Dans la construction, selon mon expérience et des enquêtes statistiques modestes, les travailleurs les plus susceptibles de « subir un accident » ou de « tomber malades » – formules qui donnent une dimension naturelle, inévitable, à la maladie ou à l’accident – sont les moins qualifiés. En général, ce sont eux qui, au bout de la chaîne, reçoivent le plus violemment la contrainte du temps : finir le ferraillage ce soir, vibrer le béton de suite, monter les planches tout de suite, etc.

L’argument de l’entreprise est simple : si nous ne rendons pas le chantier terminé à telle date, nous devrons payer une amende et notre marge bénéficiaire est déjà réduite, ce qui n’est pas faux pour des entreprises de sous-traitance.

D’ailleurs, cela les conduit à essayer de maintenir la marge bénéficiaire en organisant un véritable réseau occulte de temporaires, de permis F que l’on fait loger dans une chambre meublée et que l’on engage au jour le jour par des bureaux de travail intérim, un réseau de sans-papiers. On est vraiment aux limites du travail sans aucun droit, du salarié esclave.

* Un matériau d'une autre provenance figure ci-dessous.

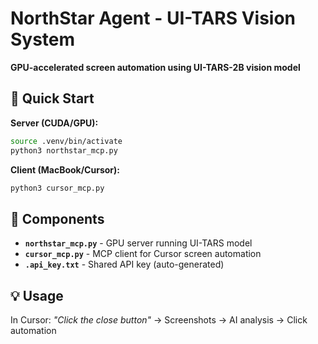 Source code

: # NorthStar Agent - UI-TARS Vision System

**GPU-accelerated screen automation using UI-TARS-2B vision model**

## 🚀 Quick Start

**Server (CUDA/GPU):**
```bash
source .venv/bin/activate
python3 northstar_mcp.py
```

**Client (MacBook/Cursor):**
```bash
python3 cursor_mcp.py
```

## 🎯 Components

- **`northstar_mcp.py`** - GPU server running UI-TARS model
- **`cursor_mcp.py`** - MCP client for Cursor screen automation
- **`.api_key.txt`** - Shared API key (auto-generated)

## 💡 Usage

In Cursor: *"Click the close button"* → Screenshots → AI analysis → Click automation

C’est une image de la régression sociale liée à l’emprise du capital financier et spéculatif dans la construction et aux restrictions budgétaires dans les travaux d’infrastructure, même si ces budgets servent toujours à sucrer, abondamment, les grands donneurs d’ordre du type Implenia.

Par exemple, dans mon secteur de travail syndical, con­struire un cinéma, un ensemble commercial ne signifie rien d’autre qu’accroître la pression quotidienne sur le travail : le maître d’œuvre a signé un contrat dont les clauses intègrent l’ouverture à une date donnée du cinéma ou du complexe commercial. Si cette date n’est pas respectée, une amende tombe.

C’est une forme de gestion où le « client roi » dicte, au travers de nombreux chaînons intermédiaires, des conditions de travail de pire en pire.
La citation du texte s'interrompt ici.